TASK: What is needed is a single figure: how many lines of the records below contain the word "during".

DATASET EXCERPTS section start

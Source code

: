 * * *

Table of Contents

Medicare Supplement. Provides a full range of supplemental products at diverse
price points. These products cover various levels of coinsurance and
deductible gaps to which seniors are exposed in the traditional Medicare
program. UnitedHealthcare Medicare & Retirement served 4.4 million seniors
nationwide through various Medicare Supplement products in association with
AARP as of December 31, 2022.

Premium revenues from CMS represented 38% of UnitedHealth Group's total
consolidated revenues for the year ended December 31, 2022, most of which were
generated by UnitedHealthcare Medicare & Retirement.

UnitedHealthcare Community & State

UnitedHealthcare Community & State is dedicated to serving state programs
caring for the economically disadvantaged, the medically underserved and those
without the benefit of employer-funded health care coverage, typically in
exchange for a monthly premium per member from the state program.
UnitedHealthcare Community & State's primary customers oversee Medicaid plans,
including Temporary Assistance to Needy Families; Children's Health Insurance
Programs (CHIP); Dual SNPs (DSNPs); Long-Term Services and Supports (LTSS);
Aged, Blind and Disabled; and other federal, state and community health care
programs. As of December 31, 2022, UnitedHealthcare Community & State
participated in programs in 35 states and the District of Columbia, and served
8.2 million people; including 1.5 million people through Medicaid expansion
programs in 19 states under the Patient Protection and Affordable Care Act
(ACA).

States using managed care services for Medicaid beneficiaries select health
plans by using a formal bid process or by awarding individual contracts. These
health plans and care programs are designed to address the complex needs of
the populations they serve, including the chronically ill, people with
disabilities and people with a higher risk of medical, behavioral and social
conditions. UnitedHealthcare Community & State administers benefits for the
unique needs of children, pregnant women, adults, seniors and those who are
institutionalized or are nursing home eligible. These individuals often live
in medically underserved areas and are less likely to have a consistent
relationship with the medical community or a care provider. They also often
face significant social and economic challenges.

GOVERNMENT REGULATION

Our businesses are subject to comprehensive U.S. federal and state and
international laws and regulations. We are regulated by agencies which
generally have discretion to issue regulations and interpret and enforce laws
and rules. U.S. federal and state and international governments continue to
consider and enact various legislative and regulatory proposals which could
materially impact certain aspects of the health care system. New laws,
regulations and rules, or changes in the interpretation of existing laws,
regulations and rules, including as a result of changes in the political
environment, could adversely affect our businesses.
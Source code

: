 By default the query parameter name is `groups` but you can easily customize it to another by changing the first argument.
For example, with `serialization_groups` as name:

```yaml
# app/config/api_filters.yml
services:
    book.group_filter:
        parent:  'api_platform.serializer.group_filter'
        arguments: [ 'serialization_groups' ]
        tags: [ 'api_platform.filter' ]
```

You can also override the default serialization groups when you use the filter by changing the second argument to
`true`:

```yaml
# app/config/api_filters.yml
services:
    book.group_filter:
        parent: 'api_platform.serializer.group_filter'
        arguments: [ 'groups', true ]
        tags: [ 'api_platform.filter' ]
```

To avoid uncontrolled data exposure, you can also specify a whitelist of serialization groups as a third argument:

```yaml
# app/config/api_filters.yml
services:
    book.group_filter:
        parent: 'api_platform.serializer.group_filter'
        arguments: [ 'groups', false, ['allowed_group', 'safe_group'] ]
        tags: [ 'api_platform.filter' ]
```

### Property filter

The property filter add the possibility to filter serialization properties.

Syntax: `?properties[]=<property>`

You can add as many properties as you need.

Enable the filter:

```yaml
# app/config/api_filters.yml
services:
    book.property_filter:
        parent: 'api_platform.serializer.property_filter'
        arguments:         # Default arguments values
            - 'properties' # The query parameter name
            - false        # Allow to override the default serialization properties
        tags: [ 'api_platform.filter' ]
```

DATASET EXCERPTS section end
DATASET EXCERPTS section start

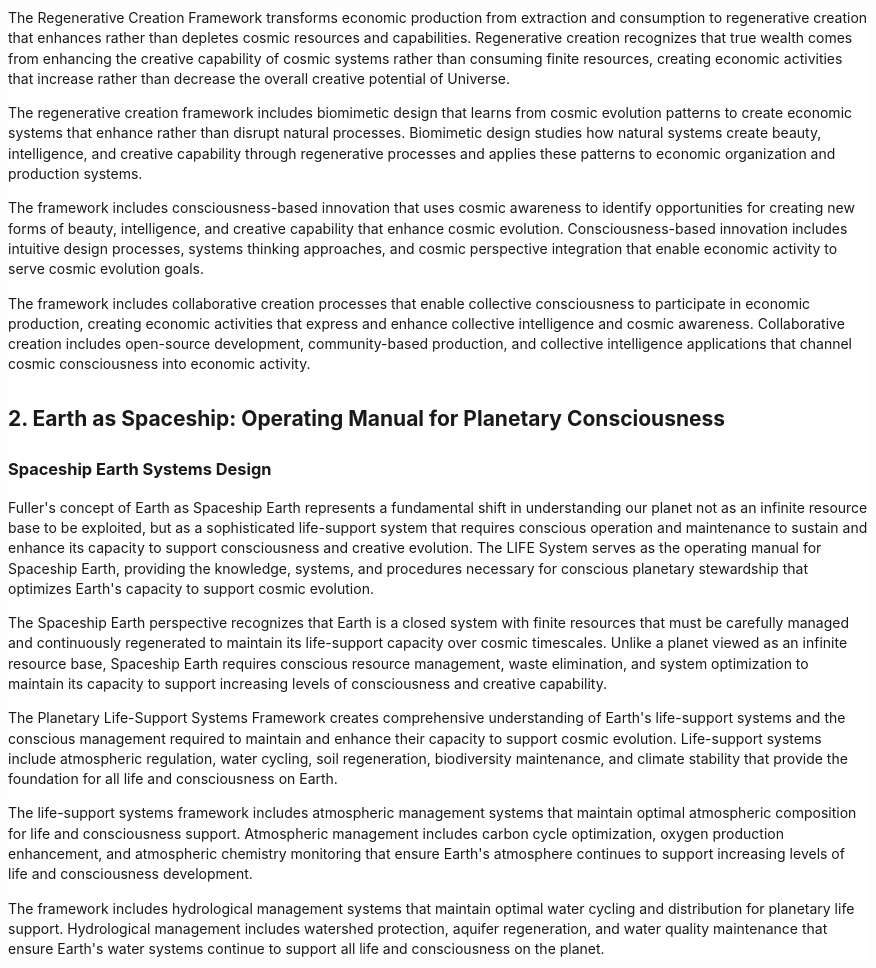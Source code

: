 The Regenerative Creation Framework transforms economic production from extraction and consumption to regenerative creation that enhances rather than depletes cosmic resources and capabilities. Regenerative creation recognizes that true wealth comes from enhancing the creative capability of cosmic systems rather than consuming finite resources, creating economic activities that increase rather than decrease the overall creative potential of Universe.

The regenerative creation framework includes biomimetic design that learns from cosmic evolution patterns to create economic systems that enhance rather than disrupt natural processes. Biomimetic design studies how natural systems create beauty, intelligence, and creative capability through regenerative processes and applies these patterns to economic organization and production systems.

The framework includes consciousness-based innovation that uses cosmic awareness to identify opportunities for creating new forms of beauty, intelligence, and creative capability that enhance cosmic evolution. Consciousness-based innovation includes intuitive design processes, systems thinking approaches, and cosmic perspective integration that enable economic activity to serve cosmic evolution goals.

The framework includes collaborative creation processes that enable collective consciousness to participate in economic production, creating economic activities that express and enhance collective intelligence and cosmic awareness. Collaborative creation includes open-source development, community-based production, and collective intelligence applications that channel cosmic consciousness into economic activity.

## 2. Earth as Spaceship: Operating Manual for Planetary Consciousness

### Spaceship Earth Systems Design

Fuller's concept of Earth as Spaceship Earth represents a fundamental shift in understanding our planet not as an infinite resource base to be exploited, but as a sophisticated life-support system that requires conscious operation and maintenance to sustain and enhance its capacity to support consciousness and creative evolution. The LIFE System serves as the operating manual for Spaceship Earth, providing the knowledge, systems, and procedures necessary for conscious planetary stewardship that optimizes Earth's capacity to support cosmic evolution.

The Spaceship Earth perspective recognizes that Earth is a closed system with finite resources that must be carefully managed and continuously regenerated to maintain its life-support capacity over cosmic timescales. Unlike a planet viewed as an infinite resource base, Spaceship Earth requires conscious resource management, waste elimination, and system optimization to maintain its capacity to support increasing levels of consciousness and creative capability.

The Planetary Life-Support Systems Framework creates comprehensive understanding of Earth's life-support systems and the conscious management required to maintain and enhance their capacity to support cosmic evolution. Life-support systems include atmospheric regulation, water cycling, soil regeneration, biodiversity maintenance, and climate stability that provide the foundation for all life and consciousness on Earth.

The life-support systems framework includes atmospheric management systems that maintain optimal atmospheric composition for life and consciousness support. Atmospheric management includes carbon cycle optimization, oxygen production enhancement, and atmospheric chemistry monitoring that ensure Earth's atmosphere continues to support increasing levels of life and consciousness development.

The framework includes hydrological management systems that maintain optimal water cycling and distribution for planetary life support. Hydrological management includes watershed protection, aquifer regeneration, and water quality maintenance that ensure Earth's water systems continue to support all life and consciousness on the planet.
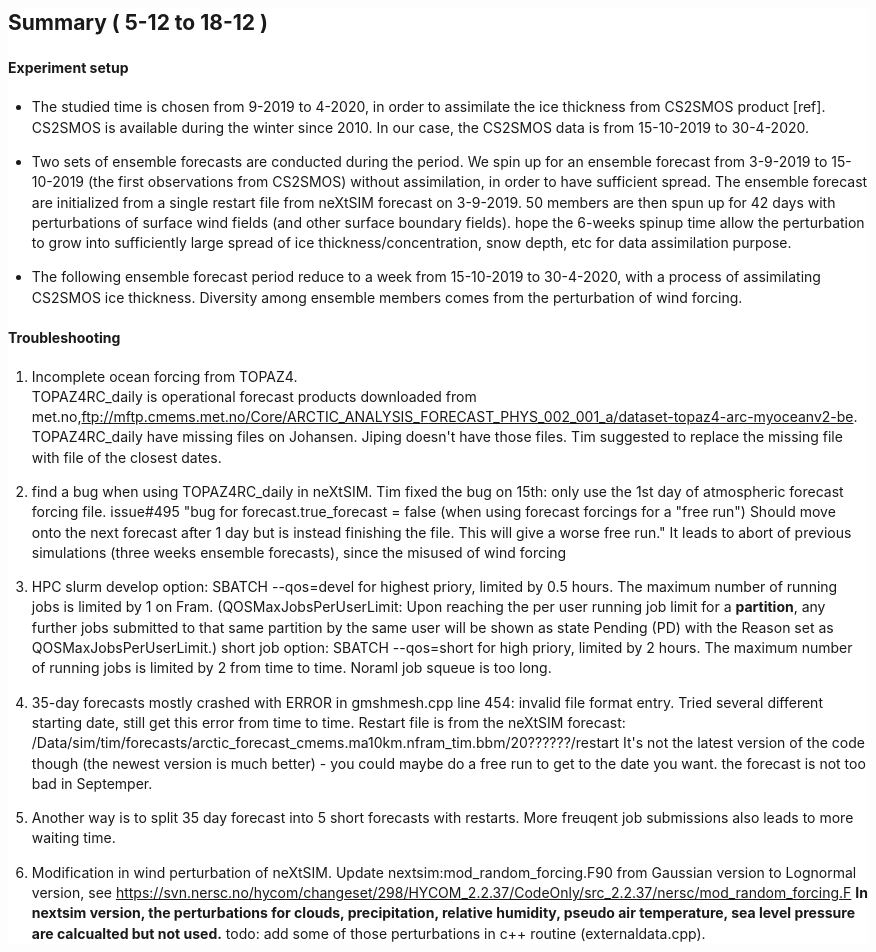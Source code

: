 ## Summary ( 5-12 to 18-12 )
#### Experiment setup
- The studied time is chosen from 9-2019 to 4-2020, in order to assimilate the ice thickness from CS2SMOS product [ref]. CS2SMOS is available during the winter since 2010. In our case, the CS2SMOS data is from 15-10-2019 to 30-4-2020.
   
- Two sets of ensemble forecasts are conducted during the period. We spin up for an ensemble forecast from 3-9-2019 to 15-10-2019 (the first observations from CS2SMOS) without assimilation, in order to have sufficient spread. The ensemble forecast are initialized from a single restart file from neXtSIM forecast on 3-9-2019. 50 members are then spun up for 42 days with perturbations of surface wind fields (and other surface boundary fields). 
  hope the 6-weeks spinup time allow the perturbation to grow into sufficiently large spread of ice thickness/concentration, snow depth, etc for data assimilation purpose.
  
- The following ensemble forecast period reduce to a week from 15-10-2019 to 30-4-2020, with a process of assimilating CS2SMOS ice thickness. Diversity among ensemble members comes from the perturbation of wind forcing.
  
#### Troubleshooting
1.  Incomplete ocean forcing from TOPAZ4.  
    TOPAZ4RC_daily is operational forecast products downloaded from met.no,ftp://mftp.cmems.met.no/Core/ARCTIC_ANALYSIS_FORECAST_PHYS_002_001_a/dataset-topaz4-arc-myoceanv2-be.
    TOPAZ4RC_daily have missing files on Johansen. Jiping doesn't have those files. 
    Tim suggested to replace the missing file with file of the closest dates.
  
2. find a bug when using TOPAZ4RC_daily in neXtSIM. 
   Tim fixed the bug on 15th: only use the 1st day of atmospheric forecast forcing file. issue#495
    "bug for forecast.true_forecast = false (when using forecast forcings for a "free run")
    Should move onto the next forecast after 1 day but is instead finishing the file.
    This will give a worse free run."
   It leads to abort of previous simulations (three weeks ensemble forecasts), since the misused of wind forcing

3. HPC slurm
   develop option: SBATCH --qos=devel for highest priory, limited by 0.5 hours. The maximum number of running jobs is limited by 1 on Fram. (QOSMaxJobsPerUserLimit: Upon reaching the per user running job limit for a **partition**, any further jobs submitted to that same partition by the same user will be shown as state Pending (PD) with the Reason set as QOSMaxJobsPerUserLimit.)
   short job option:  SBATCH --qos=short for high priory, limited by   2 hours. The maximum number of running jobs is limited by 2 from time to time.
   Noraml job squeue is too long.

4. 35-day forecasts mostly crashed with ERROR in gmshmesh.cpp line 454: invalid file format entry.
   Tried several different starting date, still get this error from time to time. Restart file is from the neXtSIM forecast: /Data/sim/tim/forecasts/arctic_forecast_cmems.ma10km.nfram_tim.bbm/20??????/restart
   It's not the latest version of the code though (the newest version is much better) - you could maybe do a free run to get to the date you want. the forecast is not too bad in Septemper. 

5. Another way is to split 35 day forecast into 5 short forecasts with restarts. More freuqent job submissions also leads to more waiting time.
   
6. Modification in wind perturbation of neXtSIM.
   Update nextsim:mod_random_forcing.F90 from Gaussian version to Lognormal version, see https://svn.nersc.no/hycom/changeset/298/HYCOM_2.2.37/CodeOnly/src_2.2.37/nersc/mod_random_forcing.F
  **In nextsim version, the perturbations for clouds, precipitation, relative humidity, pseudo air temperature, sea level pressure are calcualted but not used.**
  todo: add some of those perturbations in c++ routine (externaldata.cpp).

DATASET EXCERPTS section end
DATASET EXCERPTS section start

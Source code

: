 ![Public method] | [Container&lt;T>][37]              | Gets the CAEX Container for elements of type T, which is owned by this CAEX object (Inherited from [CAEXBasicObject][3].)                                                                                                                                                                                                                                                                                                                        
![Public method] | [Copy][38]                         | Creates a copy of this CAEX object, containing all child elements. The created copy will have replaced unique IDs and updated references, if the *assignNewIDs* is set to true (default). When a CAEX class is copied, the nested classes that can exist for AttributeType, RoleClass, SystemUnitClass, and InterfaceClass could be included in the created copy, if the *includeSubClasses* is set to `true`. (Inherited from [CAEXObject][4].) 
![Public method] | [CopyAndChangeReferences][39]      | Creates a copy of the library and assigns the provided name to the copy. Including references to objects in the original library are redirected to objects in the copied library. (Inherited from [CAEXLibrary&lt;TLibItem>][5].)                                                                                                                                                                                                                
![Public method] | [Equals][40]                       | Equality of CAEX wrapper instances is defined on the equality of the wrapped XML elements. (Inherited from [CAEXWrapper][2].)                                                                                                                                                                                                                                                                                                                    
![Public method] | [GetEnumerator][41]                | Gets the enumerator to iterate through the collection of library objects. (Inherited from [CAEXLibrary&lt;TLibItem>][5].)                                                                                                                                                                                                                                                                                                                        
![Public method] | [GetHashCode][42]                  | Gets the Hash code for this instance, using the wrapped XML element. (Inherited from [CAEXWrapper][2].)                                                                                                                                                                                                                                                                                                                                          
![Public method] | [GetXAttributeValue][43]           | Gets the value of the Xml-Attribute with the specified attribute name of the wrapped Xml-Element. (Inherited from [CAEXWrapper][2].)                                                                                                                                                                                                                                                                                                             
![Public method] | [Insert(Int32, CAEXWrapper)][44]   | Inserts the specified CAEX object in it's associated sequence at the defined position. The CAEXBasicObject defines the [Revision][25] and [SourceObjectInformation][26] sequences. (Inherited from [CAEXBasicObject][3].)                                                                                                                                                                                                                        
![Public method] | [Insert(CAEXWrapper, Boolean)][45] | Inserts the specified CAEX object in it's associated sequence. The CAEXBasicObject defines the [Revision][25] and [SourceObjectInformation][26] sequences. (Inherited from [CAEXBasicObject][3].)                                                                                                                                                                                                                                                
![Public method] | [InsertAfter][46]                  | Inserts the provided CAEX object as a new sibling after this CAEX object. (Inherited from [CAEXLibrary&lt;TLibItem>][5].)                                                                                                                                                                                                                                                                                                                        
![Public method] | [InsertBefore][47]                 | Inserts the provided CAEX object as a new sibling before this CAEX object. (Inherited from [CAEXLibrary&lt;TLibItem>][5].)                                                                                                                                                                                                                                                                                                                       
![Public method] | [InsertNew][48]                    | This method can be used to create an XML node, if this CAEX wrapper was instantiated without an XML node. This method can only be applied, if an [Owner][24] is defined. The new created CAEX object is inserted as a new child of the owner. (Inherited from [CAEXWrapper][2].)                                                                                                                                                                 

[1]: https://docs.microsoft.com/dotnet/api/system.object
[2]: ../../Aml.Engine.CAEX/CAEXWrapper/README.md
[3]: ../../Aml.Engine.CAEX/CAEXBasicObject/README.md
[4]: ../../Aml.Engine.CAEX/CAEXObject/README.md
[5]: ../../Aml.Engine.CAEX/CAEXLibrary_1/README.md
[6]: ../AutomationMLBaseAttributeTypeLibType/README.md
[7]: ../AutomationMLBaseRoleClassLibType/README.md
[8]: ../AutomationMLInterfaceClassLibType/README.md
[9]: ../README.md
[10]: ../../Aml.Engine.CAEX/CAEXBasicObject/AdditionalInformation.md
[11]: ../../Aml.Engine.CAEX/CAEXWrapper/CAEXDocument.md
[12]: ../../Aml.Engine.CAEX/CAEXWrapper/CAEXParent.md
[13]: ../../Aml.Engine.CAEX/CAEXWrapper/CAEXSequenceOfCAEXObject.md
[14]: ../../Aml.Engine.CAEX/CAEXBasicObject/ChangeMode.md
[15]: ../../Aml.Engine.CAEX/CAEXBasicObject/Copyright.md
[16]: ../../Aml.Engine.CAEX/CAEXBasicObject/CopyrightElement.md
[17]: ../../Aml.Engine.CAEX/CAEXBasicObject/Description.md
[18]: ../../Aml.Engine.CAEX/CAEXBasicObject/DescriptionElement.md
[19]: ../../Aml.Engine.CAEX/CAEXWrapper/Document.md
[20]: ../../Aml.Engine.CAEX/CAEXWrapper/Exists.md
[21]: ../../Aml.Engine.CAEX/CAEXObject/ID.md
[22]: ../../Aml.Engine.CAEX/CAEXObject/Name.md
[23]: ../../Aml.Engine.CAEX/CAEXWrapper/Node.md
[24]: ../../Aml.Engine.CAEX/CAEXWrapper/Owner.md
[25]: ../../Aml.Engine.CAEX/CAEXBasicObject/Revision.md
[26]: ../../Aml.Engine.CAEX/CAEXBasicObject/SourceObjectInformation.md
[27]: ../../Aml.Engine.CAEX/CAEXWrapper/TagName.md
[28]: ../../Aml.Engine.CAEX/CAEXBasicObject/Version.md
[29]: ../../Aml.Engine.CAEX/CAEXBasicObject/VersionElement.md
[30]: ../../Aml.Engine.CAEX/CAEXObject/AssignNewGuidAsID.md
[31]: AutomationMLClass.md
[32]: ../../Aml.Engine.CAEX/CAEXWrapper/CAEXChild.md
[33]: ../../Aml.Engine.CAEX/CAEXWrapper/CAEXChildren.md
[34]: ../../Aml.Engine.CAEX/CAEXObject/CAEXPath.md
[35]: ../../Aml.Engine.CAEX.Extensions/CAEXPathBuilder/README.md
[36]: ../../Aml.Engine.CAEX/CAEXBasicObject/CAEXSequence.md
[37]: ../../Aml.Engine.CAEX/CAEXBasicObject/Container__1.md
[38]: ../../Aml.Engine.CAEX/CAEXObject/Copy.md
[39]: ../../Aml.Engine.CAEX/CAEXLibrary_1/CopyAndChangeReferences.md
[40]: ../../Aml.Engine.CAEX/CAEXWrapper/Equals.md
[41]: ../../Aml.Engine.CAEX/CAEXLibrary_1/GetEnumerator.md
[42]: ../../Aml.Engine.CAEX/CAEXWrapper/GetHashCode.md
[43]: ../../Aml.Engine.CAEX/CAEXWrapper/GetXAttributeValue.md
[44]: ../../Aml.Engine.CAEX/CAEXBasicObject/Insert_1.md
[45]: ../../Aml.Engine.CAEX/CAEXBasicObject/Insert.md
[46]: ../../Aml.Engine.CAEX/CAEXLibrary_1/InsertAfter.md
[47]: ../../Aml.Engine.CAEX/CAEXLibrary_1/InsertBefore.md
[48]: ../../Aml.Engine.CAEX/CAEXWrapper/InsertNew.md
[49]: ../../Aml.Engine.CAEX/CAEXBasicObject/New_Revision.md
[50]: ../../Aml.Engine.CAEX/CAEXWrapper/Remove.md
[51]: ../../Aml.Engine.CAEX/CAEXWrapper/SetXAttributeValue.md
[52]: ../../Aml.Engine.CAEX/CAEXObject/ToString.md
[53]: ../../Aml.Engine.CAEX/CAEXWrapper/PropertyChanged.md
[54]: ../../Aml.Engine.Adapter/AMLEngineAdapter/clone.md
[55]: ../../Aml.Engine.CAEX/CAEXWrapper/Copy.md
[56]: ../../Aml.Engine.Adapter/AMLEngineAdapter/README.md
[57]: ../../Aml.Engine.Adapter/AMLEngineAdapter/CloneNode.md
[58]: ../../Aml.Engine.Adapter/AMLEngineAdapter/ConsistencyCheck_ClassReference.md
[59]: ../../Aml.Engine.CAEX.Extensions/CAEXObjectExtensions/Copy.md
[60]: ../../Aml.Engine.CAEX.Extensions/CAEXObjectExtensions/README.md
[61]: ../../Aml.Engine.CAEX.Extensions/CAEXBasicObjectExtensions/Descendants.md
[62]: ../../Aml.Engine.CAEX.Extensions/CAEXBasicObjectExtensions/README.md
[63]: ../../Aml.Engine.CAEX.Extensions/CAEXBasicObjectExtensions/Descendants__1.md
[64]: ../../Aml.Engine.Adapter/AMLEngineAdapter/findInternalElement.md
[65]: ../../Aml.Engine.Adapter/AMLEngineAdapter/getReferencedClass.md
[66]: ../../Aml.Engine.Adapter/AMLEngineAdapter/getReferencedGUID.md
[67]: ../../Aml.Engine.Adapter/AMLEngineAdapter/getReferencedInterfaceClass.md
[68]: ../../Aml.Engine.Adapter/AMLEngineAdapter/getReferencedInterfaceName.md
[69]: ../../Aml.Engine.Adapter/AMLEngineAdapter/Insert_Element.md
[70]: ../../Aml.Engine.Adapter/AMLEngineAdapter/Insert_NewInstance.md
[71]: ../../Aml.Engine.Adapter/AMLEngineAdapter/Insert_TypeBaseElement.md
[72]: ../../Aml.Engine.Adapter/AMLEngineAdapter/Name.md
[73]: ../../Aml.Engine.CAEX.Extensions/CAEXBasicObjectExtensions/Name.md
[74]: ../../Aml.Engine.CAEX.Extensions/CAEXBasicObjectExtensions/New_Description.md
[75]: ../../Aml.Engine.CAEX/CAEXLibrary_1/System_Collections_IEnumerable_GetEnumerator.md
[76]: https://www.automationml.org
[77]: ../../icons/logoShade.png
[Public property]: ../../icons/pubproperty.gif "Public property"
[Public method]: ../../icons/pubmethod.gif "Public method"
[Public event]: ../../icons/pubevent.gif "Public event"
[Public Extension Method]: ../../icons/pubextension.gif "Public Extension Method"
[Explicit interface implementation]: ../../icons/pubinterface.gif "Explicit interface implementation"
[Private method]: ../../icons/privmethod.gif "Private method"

DATASET EXCERPTS section end

SOLVED EXERCISE: 2